Yola Monakhov Stockton: The Nature of Imitation
Yola Monakhov Stockton has a unique background, one that you would never expect after looking through today’s body of work The Nature of Imitation. For years, she worked as a photojournalist shooting in various conflict zones all over the world, though now that part of her life has long passed. Yola’s new monograph embraces a romantic way of looking at photography, one that activates the beauty of study and examination. Her heavy hand reveals processes, both in camera and through development, that burst with color and amplify our human attraction to nature. The Nature of Imitation, published by Schilt Publishing & Gallery in Amsterdam this year, is Yola’s first monograph. Concurrently, this work will be on display at Rick Wester Fine Art till October 24.

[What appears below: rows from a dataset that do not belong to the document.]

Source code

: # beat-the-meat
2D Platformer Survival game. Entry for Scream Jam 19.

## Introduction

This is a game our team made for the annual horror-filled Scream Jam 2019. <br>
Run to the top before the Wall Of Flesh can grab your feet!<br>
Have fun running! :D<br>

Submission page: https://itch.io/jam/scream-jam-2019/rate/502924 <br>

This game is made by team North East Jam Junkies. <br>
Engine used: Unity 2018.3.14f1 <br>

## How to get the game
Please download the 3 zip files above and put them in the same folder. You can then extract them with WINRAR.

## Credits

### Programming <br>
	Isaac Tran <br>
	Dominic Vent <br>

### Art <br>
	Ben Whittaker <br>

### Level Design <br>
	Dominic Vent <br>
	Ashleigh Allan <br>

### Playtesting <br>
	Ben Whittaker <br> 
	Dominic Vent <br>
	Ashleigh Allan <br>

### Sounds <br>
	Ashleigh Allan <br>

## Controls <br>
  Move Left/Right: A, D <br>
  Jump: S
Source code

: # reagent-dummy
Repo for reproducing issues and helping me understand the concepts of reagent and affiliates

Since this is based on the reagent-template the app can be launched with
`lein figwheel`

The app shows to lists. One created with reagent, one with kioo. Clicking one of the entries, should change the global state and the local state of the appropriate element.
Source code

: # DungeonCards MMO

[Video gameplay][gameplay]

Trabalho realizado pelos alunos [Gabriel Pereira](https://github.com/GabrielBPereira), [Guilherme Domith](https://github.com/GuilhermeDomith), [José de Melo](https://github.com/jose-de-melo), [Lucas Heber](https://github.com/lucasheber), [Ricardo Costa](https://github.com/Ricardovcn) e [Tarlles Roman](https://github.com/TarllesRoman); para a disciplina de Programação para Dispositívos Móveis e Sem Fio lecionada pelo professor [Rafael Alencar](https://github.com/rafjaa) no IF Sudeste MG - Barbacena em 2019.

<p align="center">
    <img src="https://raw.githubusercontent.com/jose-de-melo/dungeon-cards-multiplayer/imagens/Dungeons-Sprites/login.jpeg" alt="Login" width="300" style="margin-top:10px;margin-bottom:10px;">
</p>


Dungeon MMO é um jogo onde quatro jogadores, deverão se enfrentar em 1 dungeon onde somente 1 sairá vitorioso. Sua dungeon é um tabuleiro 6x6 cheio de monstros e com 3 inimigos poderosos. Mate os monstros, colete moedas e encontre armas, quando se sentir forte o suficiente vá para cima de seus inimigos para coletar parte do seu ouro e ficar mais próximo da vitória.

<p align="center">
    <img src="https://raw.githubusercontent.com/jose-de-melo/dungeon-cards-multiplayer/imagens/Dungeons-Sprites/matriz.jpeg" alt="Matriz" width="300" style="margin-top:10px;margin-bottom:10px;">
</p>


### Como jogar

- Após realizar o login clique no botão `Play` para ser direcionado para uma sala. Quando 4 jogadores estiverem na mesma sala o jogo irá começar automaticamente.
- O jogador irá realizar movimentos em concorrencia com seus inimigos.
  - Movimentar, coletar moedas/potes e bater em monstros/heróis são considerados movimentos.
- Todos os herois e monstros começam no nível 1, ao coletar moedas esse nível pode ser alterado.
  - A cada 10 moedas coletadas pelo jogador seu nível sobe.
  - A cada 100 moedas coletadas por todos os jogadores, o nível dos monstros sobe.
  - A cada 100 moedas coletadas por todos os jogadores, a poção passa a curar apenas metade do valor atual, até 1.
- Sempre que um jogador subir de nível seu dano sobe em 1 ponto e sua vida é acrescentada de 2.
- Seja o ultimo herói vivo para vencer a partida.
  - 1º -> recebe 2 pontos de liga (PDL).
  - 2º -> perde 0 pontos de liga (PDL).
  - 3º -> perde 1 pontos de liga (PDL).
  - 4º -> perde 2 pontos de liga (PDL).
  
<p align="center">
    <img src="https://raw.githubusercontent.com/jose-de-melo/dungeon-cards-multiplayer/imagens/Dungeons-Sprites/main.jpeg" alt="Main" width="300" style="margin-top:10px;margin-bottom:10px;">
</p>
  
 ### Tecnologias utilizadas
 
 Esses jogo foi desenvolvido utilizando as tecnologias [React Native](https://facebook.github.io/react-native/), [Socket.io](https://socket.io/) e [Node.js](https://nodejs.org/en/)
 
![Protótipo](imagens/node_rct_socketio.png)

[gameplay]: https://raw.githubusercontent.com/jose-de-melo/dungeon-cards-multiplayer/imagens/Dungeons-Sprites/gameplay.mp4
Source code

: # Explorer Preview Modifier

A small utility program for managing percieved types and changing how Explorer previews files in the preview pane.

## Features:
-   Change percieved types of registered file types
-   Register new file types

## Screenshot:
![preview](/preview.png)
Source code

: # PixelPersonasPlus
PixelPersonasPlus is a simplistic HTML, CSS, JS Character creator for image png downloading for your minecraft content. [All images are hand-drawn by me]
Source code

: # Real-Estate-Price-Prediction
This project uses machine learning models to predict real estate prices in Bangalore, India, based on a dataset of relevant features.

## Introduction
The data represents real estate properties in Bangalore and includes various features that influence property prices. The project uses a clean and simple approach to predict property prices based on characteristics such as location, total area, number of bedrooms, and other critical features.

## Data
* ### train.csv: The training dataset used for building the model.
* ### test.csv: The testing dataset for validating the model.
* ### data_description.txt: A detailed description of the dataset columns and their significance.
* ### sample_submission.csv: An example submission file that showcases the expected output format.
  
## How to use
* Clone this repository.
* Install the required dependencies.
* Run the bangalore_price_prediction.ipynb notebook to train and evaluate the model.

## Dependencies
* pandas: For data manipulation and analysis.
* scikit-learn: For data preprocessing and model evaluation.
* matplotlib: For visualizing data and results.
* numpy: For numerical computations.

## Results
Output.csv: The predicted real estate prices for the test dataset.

Yola was born in Moscow, in the former Soviet Union, and grew up in New York City. She studied Comparative Literature and received a Master’s degree in Italian from Columbia University. From 1999 to 2005, she worked as a freelance photographer for the New York Daily News and the Trust for Public Land, as well as in Afghanistan, the Baltic countries, the Caucasus, Central Asia, Iraq, Israel and the Palestinian territories, Iran, Jordan, Kosovo, Pakistan and Russia. Her work has appeared in The Guardian, Harper’s, Esquire, Le Monde, Marie Claire, El Mundo, The New York Times, Newsweek, Der Spiegel, Time and US News and World Report. From 2005 to 2011, she regularly photographed for The New Yorker. After completing an MFA at Columbia in 2007, she taught at Columbia, the International Center of Photography, LaGuardia Community College, and Pace. Since 2011, she has been Harnish Visiting Artist at Smith College. Solo exhibitions include Alice Austen House, Aviary, Hampshire, Old Dominion University, Sasha Wolf, and Rick Wester Fine Art, where her work will be on view in two concurrent exhibitions this fall. She lives in Northampton, Massachusetts with her husband and two children.
The Nature of Imitation
By looking closely at living birds in the field through the materiality of color film and studio props, this forthcoming book explores the connection between seeing, knowing, and wanting. In detailed, hyper–real photographs that recall the decorative drawings of natural history, the work evokes the delicate experience of holding a bird, against traditions of landscape representation in religious iconography, Renaissance frescoes and tapestries, and Modernist painting and sculpture. Through collaborations with scientists, ecologists, and naturalists on the Massachusetts coast, and at universities and research centers across the Northeast and in Costa Rica, the photographer gained access to wild birds captured for banding, before their release, and those captive in labs. Alongside photographs taken in orchards, gardens, and on wooded paths, the work cultivates a vocabulary of techniques that attend to the process of making, such as light leaks on film, objects acting as masks inside the camera, or evidence of equipment, paper backdrops, and cut–out shapes. The field becomes an improvised studio, a living picture plane. The series draws on the contact–printed albums of Anna Atkins and illustrations of John James Audubon, and revisits positivist modes of photographic representation against a contemporary and personal awareness of the fragility of place.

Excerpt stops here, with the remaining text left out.